Appellant filed five separate pro se motions prior to and on the day trial began. He testified in both phases of his trial and *572gave responsive, full, coherent answers to his interrogators. He exhibited organized thought and spoke in complete sentences when question required more than a yes or no answer. The record of his military service does not indicate the existence of mental problems and shows an honorable discharge. No request was made for a psychiatric examination or for a determination of appellant’s sanity before or during the trial. Neither appellant nor his court-appointed counsel manifested the slightest doubt as to his mental competency or ability to understand the offense charged, indictment, trial proceedings, or to cooperate and intelligently assist in the defense efforts.
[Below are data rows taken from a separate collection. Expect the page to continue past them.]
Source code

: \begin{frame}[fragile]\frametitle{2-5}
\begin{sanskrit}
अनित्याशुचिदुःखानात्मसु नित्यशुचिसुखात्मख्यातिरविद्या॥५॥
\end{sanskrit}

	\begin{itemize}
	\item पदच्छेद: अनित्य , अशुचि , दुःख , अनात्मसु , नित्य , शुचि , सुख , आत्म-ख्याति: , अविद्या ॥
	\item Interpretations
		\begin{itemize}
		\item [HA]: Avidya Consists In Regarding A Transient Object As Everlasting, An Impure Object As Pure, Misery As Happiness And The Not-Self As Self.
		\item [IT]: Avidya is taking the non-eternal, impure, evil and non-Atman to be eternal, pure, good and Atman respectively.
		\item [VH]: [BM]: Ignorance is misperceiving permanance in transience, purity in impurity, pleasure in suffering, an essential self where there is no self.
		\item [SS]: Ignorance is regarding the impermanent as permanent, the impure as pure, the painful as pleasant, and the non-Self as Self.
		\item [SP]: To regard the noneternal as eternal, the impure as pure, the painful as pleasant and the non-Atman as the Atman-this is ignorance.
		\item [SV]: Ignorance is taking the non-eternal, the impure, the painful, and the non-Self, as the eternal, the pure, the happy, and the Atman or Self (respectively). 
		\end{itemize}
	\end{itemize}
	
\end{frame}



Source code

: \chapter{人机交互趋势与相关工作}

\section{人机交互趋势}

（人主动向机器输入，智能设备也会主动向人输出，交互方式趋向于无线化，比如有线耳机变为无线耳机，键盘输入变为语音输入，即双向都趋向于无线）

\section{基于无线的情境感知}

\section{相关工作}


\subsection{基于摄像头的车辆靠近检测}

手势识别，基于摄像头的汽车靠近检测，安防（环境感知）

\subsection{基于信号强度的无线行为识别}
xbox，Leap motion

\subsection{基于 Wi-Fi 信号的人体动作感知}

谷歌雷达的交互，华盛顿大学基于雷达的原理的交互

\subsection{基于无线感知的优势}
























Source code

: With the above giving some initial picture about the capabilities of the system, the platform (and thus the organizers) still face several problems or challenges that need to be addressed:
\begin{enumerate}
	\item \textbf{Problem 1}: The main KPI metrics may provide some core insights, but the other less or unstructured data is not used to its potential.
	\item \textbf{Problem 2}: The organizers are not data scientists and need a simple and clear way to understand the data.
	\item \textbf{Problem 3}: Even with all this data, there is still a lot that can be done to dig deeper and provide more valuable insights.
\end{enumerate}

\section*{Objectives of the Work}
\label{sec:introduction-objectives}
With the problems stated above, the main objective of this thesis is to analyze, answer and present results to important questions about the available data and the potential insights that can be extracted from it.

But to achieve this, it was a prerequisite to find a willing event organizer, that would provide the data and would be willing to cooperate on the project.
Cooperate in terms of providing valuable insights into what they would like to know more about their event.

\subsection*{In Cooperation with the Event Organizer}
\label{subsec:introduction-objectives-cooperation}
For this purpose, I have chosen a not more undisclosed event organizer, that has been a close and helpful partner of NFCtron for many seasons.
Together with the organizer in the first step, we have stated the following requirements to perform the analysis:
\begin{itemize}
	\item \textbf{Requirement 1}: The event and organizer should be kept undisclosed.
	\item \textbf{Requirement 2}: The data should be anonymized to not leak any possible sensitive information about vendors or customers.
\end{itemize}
Fundamental error is now claimed because of the failure of the trial judge to halt the trial during the punishment phase and conduct a separate hearing on the appellant’s mental state immediately after the foster mother testified as shown above. In the ambience of all the other facts and circumstances of the complete record the conflicting, unsure, and indefinite testimony of the foster mother was not sufficient to create reasonable grounds for the trial judge to doubt the competency of the appellant to stand trial. In Boss v. State, 489 S.W.2d 580 (Tex.Cr.App.1972) it is said: “The trial judge is not required to conduct such a hearing on his own motion absent any significant facts being brought to his attention or absent circumstances and actions which should have indicated a need for a separate determination.” Here the record shows no circumstance or actions which indicated a need during the trial proceedings for a separate determination of the appellant’s competency to stand trial. And, as indicated, the groping of the foster mother for a nonculpable explanation of appellant’s alleged misconduct is not alone sufficient, under all the circumstances, to require a halt in the trial and a separate determination of the appellant’s competency. Zapata v. State, 493 S.W.2d 801 (Tex.Cr.App.1973); Perryman v. State, 494 S.W.2d 542 (Tex.Cr.App.1973); Townsend v. State, 427 S.W.2d 55 (Tex.Cr.App.1968); and see Ainsworth v. State, 493 S.W.2d 517 (Tex.Cr.App.1973).

Appellant’s single ground of error has been carefully considered and reversible error is not found. The judgment of the trial court is affirmed.

Opinion approved by the Court.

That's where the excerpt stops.